Unfortunately I don't have much to add beside confirming this issue. I realized there appears to be no metrics about kube-state-metrics itself, beside the process collector. I guess it would be useful to have metrics for number of registered metrics+values and durations for the collection.
There is a separate port where metrics about the state of kube-state-metrics itself are exposed, I'm more than happy to add more metrics there in the direction of what @discordianfish described.
Is there anything we can do to reduce the memory consumption, or is this just an unknown resolution? Thanks!

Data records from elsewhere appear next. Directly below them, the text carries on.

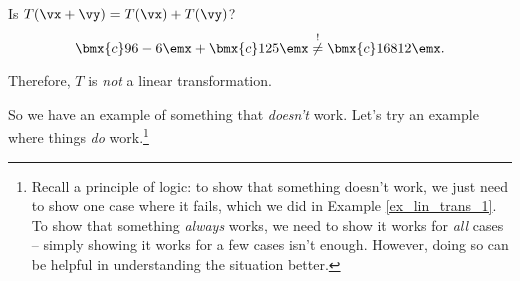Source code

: {\begin{enumerate}

	Is $T(\vx+\vy) = T(\vx)+T(\vy)$? $$\bmx{c} 9\\6\\-6\emx+\bmx{c} 1\\2\\5\emx \overset{!}{\neq} \bmx{c} 16\\8\\12\emx.$$
	\end{enumerate}
	
	Therefore, $T$ is \textit{not} a linear transformation.
}

So we have an example of something that \textit{doesn't} work. Let's try an example where things \textit{do} work.\footnote{Recall a principle of logic: to show that something doesn't work, we just need to show one case where it fails, which we did in Example \ref{ex_lin_trans_1}. To show that something \textit{always} works, we need to show it works for \textit{all} cases -- simply showing it works for a few cases isn't enough. However, doing so can be helpful in understanding the situation better.}\\

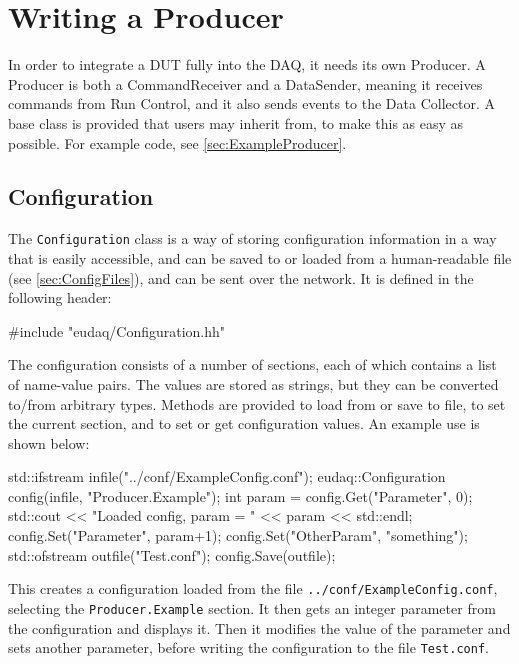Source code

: \section{Writing a Producer}\label{sec:Producers}
In order to integrate a \gls{DUT} fully into the DAQ, it needs its own Producer.
A Producer is both a CommandReceiver and a DataSender,
meaning it receives commands from Run Control,
and it also sends events to the Data Collector.
A base class is provided that users may inherit from, to make this as easy as possible.
For example code, see \autoref{sec:ExampleProducer}.

\subsection{Configuration}
The \texttt{Configuration} class is a way of storing configuration information
in a way that is easily accessible, and can be saved to or loaded from a human-readable file
(see \autoref{sec:ConfigFiles}), and can be sent over the network.
It is defined in the following header:

\begin{listing}
#include "eudaq/Configuration.hh"
\end{listing}

The configuration consists of a number of sections,
each of which contains a list of name-value pairs.
The values are stored as strings, but they can be converted to/from arbitrary types.
Methods are provided to load from or save to file, to set the current section,
and to set or get configuration values.
An example use is shown below:

\begin{listing}
std::ifstream infile("../conf/ExampleConfig.conf");
eudaq::Configuration config(infile, "Producer.Example");
int param = config.Get("Parameter", 0);
std::cout << "Loaded config, param = " << param << std::endl;
config.Set("Parameter", param+1);
config.Set("OtherParam", "something");
std::ofstream outfile("Test.conf");
config.Save(outfile);
\end{listing}

This creates a configuration loaded from the file \texttt{../conf/ExampleConfig.conf},
selecting the \texttt{Producer.Example} section.
It then gets an integer parameter from the configuration and displays it.
Then it modifies the value of the parameter and sets another parameter,
before writing the configuration to the file \texttt{Test.conf}.

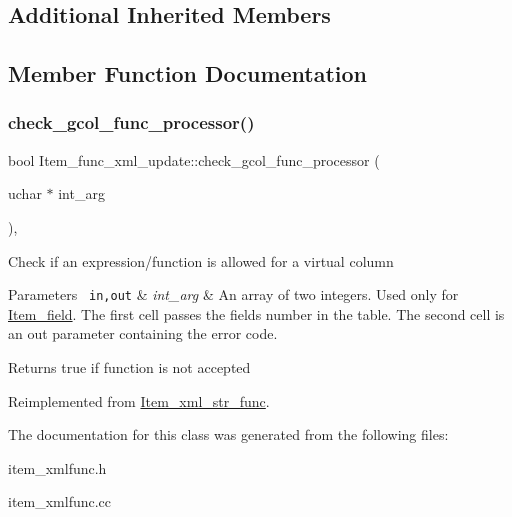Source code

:\subsection*{Additional Inherited Members}


\subsection{Member Function Documentation}
\mbox{\label{classItem__func__xml__update_aef4d74587e25de0b32a863ecc3b27214}} 
\subsubsection{\texorpdfstring{check\+\_\+gcol\+\_\+func\+\_\+processor()}{check\_gcol\_func\_processor()}}
{\footnotesize\ttfamily bool Item\+\_\+func\+\_\+xml\+\_\+update\+::check\+\_\+gcol\+\_\+func\+\_\+processor (\begin{DoxyParamCaption}\item[{uchar $\ast$}]{int\+\_\+arg }\end{DoxyParamCaption})\hspace{0.3cm}{\ttfamily [inline]}, {\ttfamily [virtual]}}

Check if an expression/function is allowed for a virtual column


\begin{DoxyParams}[1]{Parameters}
\mbox{\texttt{ in,out}}  & {\em int\+\_\+arg} & An array of two integers. Used only for \mbox{\hyperlink{classItem__field}{Item\+\_\+field}}. The first cell passes the field\textquotesingle{}s number in the table. The second cell is an out parameter containing the error code.\\
\hline
\end{DoxyParams}
\begin{DoxyReturn}{Returns}
true if function is not accepted 
\end{DoxyReturn}


Reimplemented from \mbox{\hyperlink{classItem__xml__str__func_aad586261f128e8819704b29bdf0c0470}{Item\+\_\+xml\+\_\+str\+\_\+func}}.



The documentation for this class was generated from the following files\+:\begin{DoxyCompactItemize}
\item 
item\+\_\+xmlfunc.\+h\item 
item\+\_\+xmlfunc.\+cc\end{DoxyCompactItemize}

You can turn off the collectors you don't need, but generally kube-state-metrics needs to hold the data in memory that it exposes, there's no way around it. kube-state-metrics is essentially an in-memory representation of etcd, so in larger clusters that easily gets large.
@brancz but the 12Gi @stevenmccord reported are not expected I assume?
@discordianfish As stated by @brancz , a --telemetry-port has been added to kube-state-metrics and it is available from v1.2.0-rc.0 release. The default value for it is 8081 if you use the quay.io or gcr.io image.
I guess it would be useful to have metrics for number of registered metrics+values and durations for the collection.
We are glad to learn users requirements about kube-state-metrics self metrics, If you have some advice about this, feel free to tell us or you can directly make a PR to enhance this.
@stevenmccord
Then it settles down after those jobs are done, but it spikes to a very high memory usage.
Do you run kube-state-metrics after v1.2.0-rc.0? if then, could you please paste the kube-state-metrics own metrics along side the memory usage for kube-state-metrics
ksm_resources_per_scrape_sum looks suspicious. It sounds like it should reflect the number of resources each scrape observed but it's every increasing until it runs out of memory at which it has e.g almost 25M replicasets.
Ah never mind, because it's a summary. But why is it a summary? Seems to me this should be a Gauge, no?
Interesting enough, I set the CPU to 1 and the memory went way down. I am still monitoring but looks like that solved my problem.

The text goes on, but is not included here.